Zwerfafval, roostervuil en afval van verzorgingsplaatsen
Vrijkomen
Zwerfafval, roostervuil en afval van verzorgingsplaatsen komt vrij bij de volgende werkzaamheden:
- Het opruimen van afval (inclusief zwerfafval) op verzorgingsplaatsen.
- Het verzamelen van zwerfafval afkomstig van bermen en vluchtstroken, carpoolplaatsen en bij op- en afritten van snel- en autowegen.
- Het opruimen van illegale afvaldumpingen.
- Verzamelen van zwerfafval in natuur- en recreatiegebieden (waaronder stranden).
- Verzamelen van zwerfafval van oevers.
- Schoonmaakwerkzaamheden nabij sluizen na perioden van hoog water.
- Het verwijderen van roostervuil nabij gemalen en stuwen.
- Afgewerkte olie en ladingrestanten in het oppervlaktewater: zie verder kaart Scheepsafvalstoffen.
Preventie
Besluit beheer verpakkingen en papier en karton
Besluit waarmee volledige producentenverantwoordelijkheid voor verpakkingen is ingevoerd.

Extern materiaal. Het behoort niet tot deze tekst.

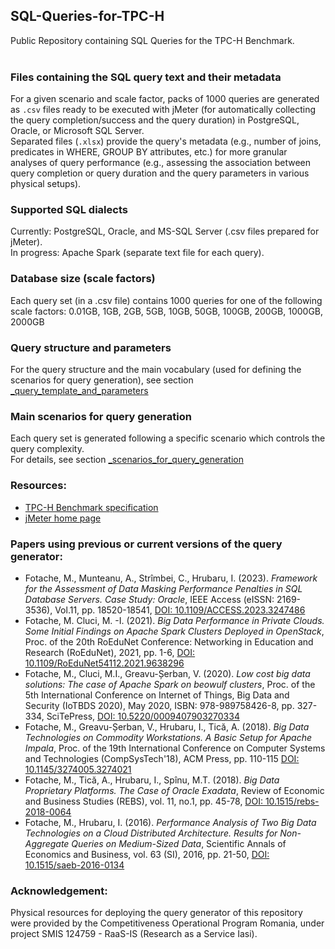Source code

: ## SQL-Queries-for-TPC-H
Public Repository containing SQL Queries for the TPC-H Benchmark.<br><br>

### Files containing the SQL query text and their metadata
For a given scenario and scale factor, packs of 1000 queries are generated as `.csv` files ready to be executed with jMeter (for automatically collecting the query completion/success and the query duration) in PostgreSQL, Oracle, or Microsoft SQL Server.<br>
Separated files (`.xlsx`) provide the query's metadata (e.g., number of joins, predicates in WHERE, GROUP BY attributes, etc.) for more granular analyses of query performance (e.g., assessing the association between query completion or query duration and the query parameters in various physical setups).

### Supported SQL dialects
Currently: PostgreSQL, Oracle, and MS-SQL Server (.csv files prepared for jMeter). <br>
In progress: Apache Spark (separate text file for each query).

### Database size (scale factors)
Each query set (in a .csv file) contains 1000 queries for one of the following scale factors: 0.01GB, 1GB, 2GB, 5GB, 10GB, 50GB, 100GB, 200GB, 1000GB, 2000GB 

### Query structure and parameters
For the query structure and the main vocabulary (used for defining the scenarios for query generation), see section [_query_template_and_parameters](https://github.com/marinfotache/SQL-Queries-for-TPC-H/tree/main/_query_template_and_parameters)

### Main scenarios for query generation
Each query set is generated following a specific scenario which controls the query complexity.<br>
For details, see section [_scenarios_for_query_generation](https://github.com/marinfotache/SQL-Queries-for-TPC-H/tree/main/_scenarios_for_query_generation)

### Resources:
  * [TPC-H Benchmark specification](https://www.tpc.org/TPC_Documents_Current_Versions/pdf/TPC-H_v3.0.1.pdf)
  * [jMeter home page](https://jmeter.apache.org)

  
### Papers using previous or current versions of the query generator:
* Fotache, M., Munteanu, A., Strîmbei, C., Hrubaru, I. (2023). _Framework for the Assessment of Data Masking Performance Penalties in SQL Database Servers. Case Study: Oracle_, IEEE Access (eISSN: 2169-3536), Vol.11, pp. 18520-18541, [DOI: 10.1109/ACCESS.2023.3247486](https://ieeexplore.ieee.org/document/10049552)
* Fotache, M. Cluci, M. -I. (2021). _Big Data Performance in Private Clouds. Some Initial Findings on Apache Spark Clusters Deployed in OpenStack_, Proc. of the 20th RoEduNet Conference: Networking in Education and Research (RoEduNet), 2021, pp. 1-6, [DOI: 10.1109/RoEduNet54112.2021.9638296](https://ieeexplore.ieee.org/document/9638296)
* Fotache, M., Cluci, M.I.,  Greavu-Șerban, V. (2020). _Low cost big data solutions: The case of Apache Spark on beowulf clusters_, Proc. of the 5th International Conference on Internet of Things, Big Data and Security (IoTBDS 2020), May 2020, ISBN: 978-989758426-8, pp. 327-334, SciTePress, [DOI: 10.5220/0009407903270334](https://www.scitepress.org/Papers/2020/94079/pdf/index.html)
* Fotache, M., Greavu-Șerban, V., Hrubaru, I., Tică, A. (2018). _Big Data Technologies on Commodity Workstations. A Basic Setup for Apache Impala_, Proc. of the 19th International Conference on Computer Systems and Technologies (CompSysTech'18), ACM Press, pp. 110-115 [DOI: 10.1145/3274005.3274021](http://dl.acm.org/ft_gateway.cfm?id=3274021&ftid=2036066&dwn=1)
* Fotache, M., Tică, A., Hrubaru, I., Spînu, M.T. (2018). _Big Data Proprietary Platforms. The Case of Oracle Exadata_, Review of Economic and Business Studies (REBS), vol. 11, no.1, pp. 45-78, [DOI: 10.1515/rebs-2018-0064](http://rebs.feaa.uaic.ro/articles/pdfs/256.pdf)
* Fotache, M., Hrubaru, I. (2016). _Performance Analysis of Two Big Data Technologies on a Cloud Distributed Architecture. Results for Non-Aggregate Queries on Medium-Sized Data_, Scientific Annals of Economics and Business, vol. 63 (SI), 2016, pp. 21-50,  [DOI: 10.1515/saeb-2016-0134](http://saeb.feaa.uaic.ro/index.php/saeb/article/view/91/35) 


### Acknowledgement:
Physical resources for deploying the query generator of this repository were provided by the Competitiveness Operational Program Romania, under project SMIS 124759 - RaaS-IS (Research as a Service Iasi).
  
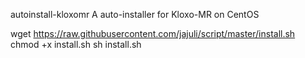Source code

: autoinstall-kloxomr
A auto-installer for Kloxo-MR on CentOS

wget https://raw.githubusercontent.com/jajuli/script/master/install.sh
chmod +x install.sh
sh install.sh
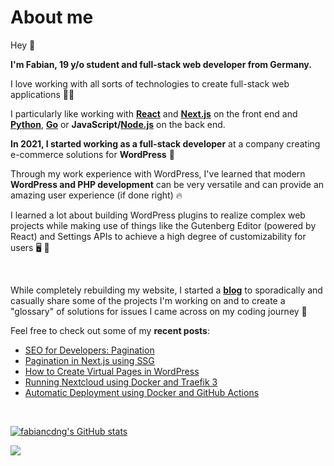 # About me

Hey 👋

**I'm Fabian, 19 y/o student and full-stack web developer from Germany.**

I love working with all sorts of technologies to create full-stack web applications 🧑‍💻

I particularly like working with **[React](https://react.dev/)** and **[Next.js](https://nextjs.org/)** on the front end and **[Python](https://www.python.org/)**, **[Go](https://go.dev/)** or **JavaScript/[Node.js](https://nodejs.org/en)** on the back end.
<br />

**In 2021, I started working as a full-stack developer** at a company creating e-commerce solutions for **WordPress** 🛒

Through my work experience with WordPress, I've learned that modern **WordPress and PHP development** can be very versatile and can provide an amazing user experience (if done right) 🔥

I learned a lot about building WordPress plugins to realize complex web projects while making use of things like the Gutenberg Editor (powered by React) and Settings APIs to achieve a high degree of customizability for users 🖥️ 🎨

<br />

While completely rebuilding my website, I started a **[blog](https://fabiancdng.com/blog)** to sporadically and casually share some of the projects I'm working on and to create a "glossary" of solutions for issues I came across on my coding journey 📝

Feel free to check out some of my **recent posts**:
* [SEO for Developers: Pagination](https://fabiancdng.com/blog/seo-for-developers-pagination)
* [Pagination in Next.js using SSG](https://fabiancdng.com/blog/pagination-in-next-js-using-ssg)
* [How to Create Virtual Pages in WordPress](https://fabiancdng.com/blog/how-to-programmatically-create-virtual-pages-in-wordpress)
* [Running Nextcloud using Docker and Traefik 3](https://fabiancdng.com/blog/running-nextcloud-using-docker-and-traefik-3)
* [Automatic Deployment using Docker and GitHub Actions](https://fabiancdng.com/blog/automatic-deployment-using-docker-and-github-actions)

<br />

[![fabiancdng's GitHub stats](https://github-readme-stats.vercel.app/api?username=fabiancdng&show_icons=true&theme=dracula)](https://github.com/anuraghazra/github-readme-stats)

![](https://komarev.com/ghpvc/?username=fabiancdng)
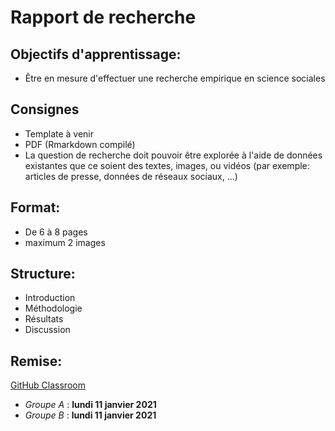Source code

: # Rapport de recherche

## Objectifs d'apprentissage:
- Être en mesure d'effectuer une recherche empirique en science sociales

## Consignes
- Template à venir
- PDF (Rmarkdown compilé)
- La question de recherche doit pouvoir être explorée à l'aide de données existantes que ce soient des textes, images, ou vidéos (par exemple: articles de presse, données de réseaux sociaux, ...)

## Format:
- De 6 à 8 pages
- maximum 2 images

## Structure:
- Introduction
- Méthodologie
- Résultats
- Discussion

## Remise:
[GitHub Classroom](https://classroom.github.com/classrooms)
- *Groupe A* : **lundi 11 janvier 2021**
- *Groupe B* : **lundi 11 janvier 2021**

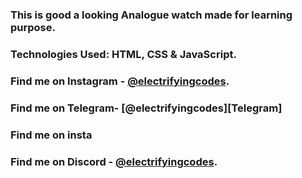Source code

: ### This is good a looking Analogue watch made for learning purpose.

### Technologies Used: HTML, CSS & JavaScript.

### Find me on Instagram - [@electrifyingcodes][Instagram].

### Find me on Telegram- [@electrifyingcodes][Telegram]

### Find me on insta

### Find me on Discord - [@electrifyingcodes][discord].

[Instagram]: https://www.instagram.com/electrifyingcodes
[discord]: https://discord.com/invite/VGj9tpuqhm
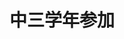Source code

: ---
title: '中三学年参加'
photo: '/images/photo-of-grade.jpg'
logo : '/images/newExperience.png'
textup: '中学三年:今年79期が掲げる主題は「青春」。自分たちの「青春」の風景を一枚一枚写真に収め、展示をしています。僕たちが駆け抜けている「青春」をぜひ2-4で感じてみてください。'
building: '中学教室棟'
floor: '3' 
location: '2-4'
categoly: '2'
---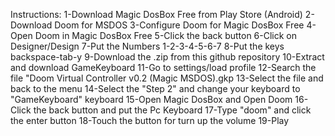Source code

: Instructions:
1-Download Magic DosBox Free from Play Store (Android)
2-Download Doom for MSDOS 
3-Configure Doom for Magic DosBox Free
4-Open Doom in Magic DosBox Free
5-Click the back button
6-Click on Designer/Design
7-Put the Numbers 1-2-3-4-5-6-7
8-Put the keys backspace-tab-y
9-Download the .zip from this github repository
10-Extract and download GameKeyboard
11-Go to settings/load profile
12-Search the file "Doom Virtual Controller v0.2 (Magic MSDOS).gkp
13-Select the file and back to the menu
14-Select the "Step 2" and change your keyboard to "GameKeyboard" keyboard
15-Open Magic DosBox and Open Doom
16-Click the back button and put the Pc Keyboard
17-Type "doom" and click the enter button
18-Touch the button for turn up the volume
19-Play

Dat betekent dat producenten en importeurs die verpakte producten op de Nederlandse markt brengen, individueel verantwoordelijk voor de preventie, inzameling en recycling van het gebruikte verpakkingsmateriaal. Dat moet ervoor zorgen dat steeds minder verpakkingsmateriaal in het huisvuil of op straat (zwerfafval) terecht komt. Daardoor draaien niet langer de gemeenten op voor die kosten. Gemeenten berekenden de kosten voor inzameling tot voor kort in de afvalheffing door aan hun inwoners. Het besluit is gebaseerd op de Europese richtlijn 2004/12. Het Besluit beheer verpakkingen en papier en karton verplicht bedrijven om maatregelen te nemen om zwerfafval zoveel mogelijk te voorkomen. Daarnaast is het bedrijfsleven verplicht ministens 55% van de kleine flesjes in te nemen en te recyclen.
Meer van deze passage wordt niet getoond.